The Tell: In 2020, making votes count is radical

Ron Kampeas

(JTA) — “We want to make sure that every vote is counted,” Melanie Roth Gorelick told me this week for a story I wrote about Jewish organizations preparing for elections on Nov. 3.

In the year 2020, that’s become a radical statement.

Gorelick is the vice president of the Jewish Council for Public Affairs, the umbrella body for Jewish public policy groups.

In my decades of covering the U.S. Jewish community, the JCPA is the body most driven by consensus. Its annual resolutions, when they come, have been worked for months through the sausage maker of local and national Jewish community politics, left, right and center. Occasionally the process results in statements bland to the point of meaninglessness.

In other words, I don’t expect a senior JCPA official to go radical in an interview, but Gorelick’s statement — innocuous in a normative election — was radical, for two reasons.

First, if you’re for counting all votes, you’re by default placing yourself in opposition to President Donald Trump and much of the Republican Party. As I note in the story, the areas of focus for nonpartisan Jewish get-out-the-vote efforts run up against Trumpian resistance in almost every instance: the striking of eligible voters from the rolls, the shuttering of polling stations, disinformation about mail-in voting, calls on partisan watchers to loom over polling stations, and Trump’s insistence that the election is declared the night of Nov. 3.

Second, Gorelick does not modify “vote” with Jewish. All votes matter. Federations and community relations councils across the country are educating their Jewish communities about how to vote on Election Day, as they have in previous cycles. But this year, with an intensity I have not seen in the past, a number of Jewish organizations are dedicated to getting out to vote sectors that they say are disenfranchised, among them people of color. 

Read more here on Jews on voting rights.

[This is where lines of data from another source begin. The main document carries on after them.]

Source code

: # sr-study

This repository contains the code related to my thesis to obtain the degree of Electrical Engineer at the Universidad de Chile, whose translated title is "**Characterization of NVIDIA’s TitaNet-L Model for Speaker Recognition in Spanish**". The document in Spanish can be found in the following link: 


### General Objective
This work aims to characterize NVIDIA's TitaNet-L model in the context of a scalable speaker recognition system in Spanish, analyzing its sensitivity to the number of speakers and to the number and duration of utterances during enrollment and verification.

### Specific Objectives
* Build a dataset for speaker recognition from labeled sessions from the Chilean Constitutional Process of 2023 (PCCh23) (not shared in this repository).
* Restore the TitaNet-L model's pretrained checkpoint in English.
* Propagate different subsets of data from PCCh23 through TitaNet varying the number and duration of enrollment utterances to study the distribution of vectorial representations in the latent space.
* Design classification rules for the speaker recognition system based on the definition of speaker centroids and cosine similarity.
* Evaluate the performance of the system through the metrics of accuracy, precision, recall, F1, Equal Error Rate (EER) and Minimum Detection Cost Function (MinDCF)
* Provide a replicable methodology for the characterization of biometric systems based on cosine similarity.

My colleague Ben Sales wrote about how Jewish security officials are on the alert for right-wing violence on election day.

Northern exposure: Anchorage Mayor Ethan Berkowitz resigns after a sexcapade ends with an anti-Semitic meltdown. Speaking of Jews in Alaska (and who doesn’t), Al Gross, who is running for the Senate, is the Jewish doctor with a grizzly backstory. He also outraised and is polling even with the Republican incumbent, who this week became embroiled in a scandal of his own.

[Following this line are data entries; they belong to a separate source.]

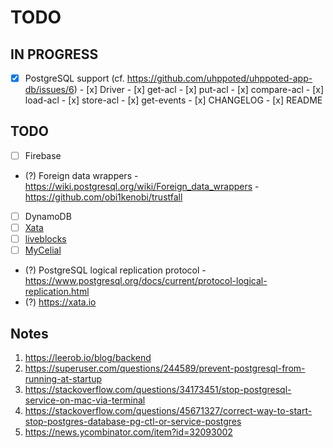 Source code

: # TODO

## IN PROGRESS

- [x] PostgreSQL support (cf. https://github.com/uhppoted/uhppoted-app-db/issues/6)
      - [x] Driver
      - [x] get-acl
      - [x] put-acl
      - [x] compare-acl
      - [x] load-acl
      - [x] store-acl
      - [x] get-events
      - [x] CHANGELOG
      - [x] README

## TODO

- [ ] Firebase
- (?) Foreign data wrappers
      - https://wiki.postgresql.org/wiki/Foreign_data_wrappers
      - https://github.com/obi1kenobi/trustfall
- [ ] DynamoDB
- [ ] [Xata](https://xata.io)
- [ ] [liveblocks](https://liveblocks.io)
- [ ] [MyCelial](https://github.com/mycelial)

- (?) PostgreSQL logical replication protocol
      - https://www.postgresql.org/docs/current/protocol-logical-replication.html
- (?) https://xata.io

## Notes

1. https://leerob.io/blog/backend
2. https://superuser.com/questions/244589/prevent-postgresql-from-running-at-startup
3. https://stackoverflow.com/questions/34173451/stop-postgresql-service-on-mac-via-terminal
4. https://stackoverflow.com/questions/45671327/correct-way-to-start-stop-postgres-database-pg-ctl-or-service-postgres
5. https://news.ycombinator.com/item?id=32093002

None too bright supremacists: My colleague Emily Burack talks to Talia Lavin (a JTA alum!) about Lavin’s book chronicling her infiltration of the virtual world of white supremacists, “Culture Warlords.” Burack extracts from Lavin maybe the most memorable line I’ve read about exposing bigots: “It was the most absurd backstory in the world and this guy was just so horny or whatever that he fell for it.”

Fleshing Heshy: Heshy Tischler, the Brooklyn rabble-rouser who cornered Jewish Insider’s Jacob Kornbluh is at once not all he seems (he represents no concrete constituency) and more than he seems (he’s done time). My colleague Shira Hanau finds out what makes Heshy run.

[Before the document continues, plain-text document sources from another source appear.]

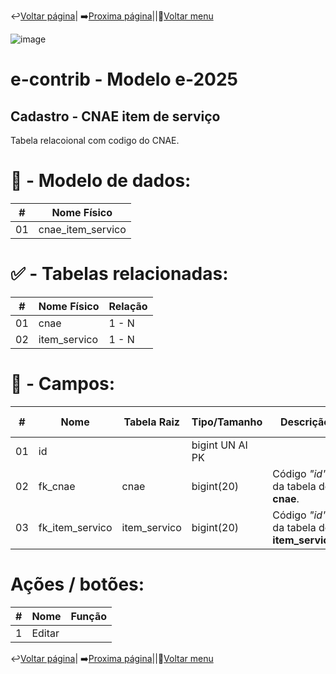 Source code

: ↩️[Voltar página](https://github.com/VenturaCerqueira/Documento_gestao_tributaria/blob/main/Cadastro/18%20-%20pais.md)| ➡️[Proxima página](https://github.com/VenturaCerqueira/Documento_gestao_tributaria/blob/main/Cadastro/20%20-%20UFM.md)||🔢[Voltar menu](https://github.com/VenturaCerqueira/Documento_gestao_tributaria) 

![image](https://github.com/user-attachments/assets/04662de1-1516-48d7-bb8c-50b38989e58b)
# e-contrib - Modelo e-2025 
##  Cadastro - CNAE item de serviço 
Tabela relacoional com codigo do CNAE. 

# 🎲 - Modelo de dados:
 **\#**  |**Nome Físico**               |
---------|------------------------------|
01       | cnae_item_servico            |

#
#   ✅ - Tabelas relacionadas: 
 **\#**  |**Nome Físico**               |   **Relação** |
---------|------------------------------|---------------|      
01       | cnae                         |    1 - N      |
02       | item_servico                 |    1 - N      | 

#
# 🔢 - Campos:
 **\#**  | **Nome**                     | **Tabela Raiz**         | **Tipo/Tamanho**        | **Descrição**                                                                        | **Campo sistema**                      |
---------|------------------------------|-------------------------|-------------------------|--------------------------------------------------------------------------------------|----------------------------------------|
01       | id                           |                         | bigint UN AI PK         |                                                                                      |                                        |
02       | fk_cnae                      | cnae                    | bigint(20)              | Código *"id"* da tabela de **cnae**.                                                 |                                        |
03       | fk_item_servico              | item_servico            | bigint(20)              | Código *"id"* da tabela de **item_servico**.                                         |                                        |

# Ações / botões:
 **\#**  |**Nome**                      |   **Função**  |
---------|------------------------------|---------------|
1        | Editar                       |               |



↩️[Voltar página](https://github.com/VenturaCerqueira/Documento_gestao_tributaria/blob/main/Cadastro/18%20-%20pais.md)| ➡️[Proxima página](https://github.com/VenturaCerqueira/Documento_gestao_tributaria/blob/main/Cadastro/20%20-%20UFM.md)||🔢[Voltar menu](https://github.com/VenturaCerqueira/Documento_gestao_tributaria)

Who let the dog whistles out? My colleague Ben Sales analyzes Mitch McConnell’s mockery of New Yorkers, and Clarence Thomas’s wife extends the Soros conspiracies to the entire Soros clan.

Taking her Q: U.S. Sen. Kelly Loeffler, one of two viable Republicans running for an open Senate seat in Georgia, on Thursday enthusiastically accepted the endorsement of Marjorie Taylor Greene, a House candidate who has dabbled in QAnon, which peddles anti-Semitic conspiracy theories. The Republican Jewish Coalition supported Greene’s opponent in her primary; I asked Matt Brooks, the RJC director, whether Loeffler’s Greene new deal would get her GOP opponent, Rep. Doug Collins, the RJC endorsement. He told me the RJC is staying out of this race. 

Denver Riggleman, the Virginia Republican bested this year in a primary by an anti-gay-rights opponent (Riggleman officiated at a same-sex marriage), is using his last few months in office to warn his fellow Republicans about the dangers posed by QAnon and its adherents. Speaking about the Loeffler endorsement, Riggleman told CNN, “If you’re a public servant, you have to make sure the facts are there before you tweet. If it’s insane, you probably shouldn’t tweet it.” (The RJC also went to battle for Riggleman in his primary.) “For people like me it’s harder and harder to find a home in the GOP,” Riggleman said.

A flag for the QAnon conspiracy theory is flown with other right wing flags during a pro-Trump rally on October 11, 2020 in Ronkonkoma, New York. (Stephanie Keith/Getty Images)

At The New York Times, Katrin Bennhold examines how the QAnon myth has found a troubling home on Germany’s far-right.

Melissa Braunstein, a Washington-based writer, discovers a potent ally in the fight against anti-Semitism.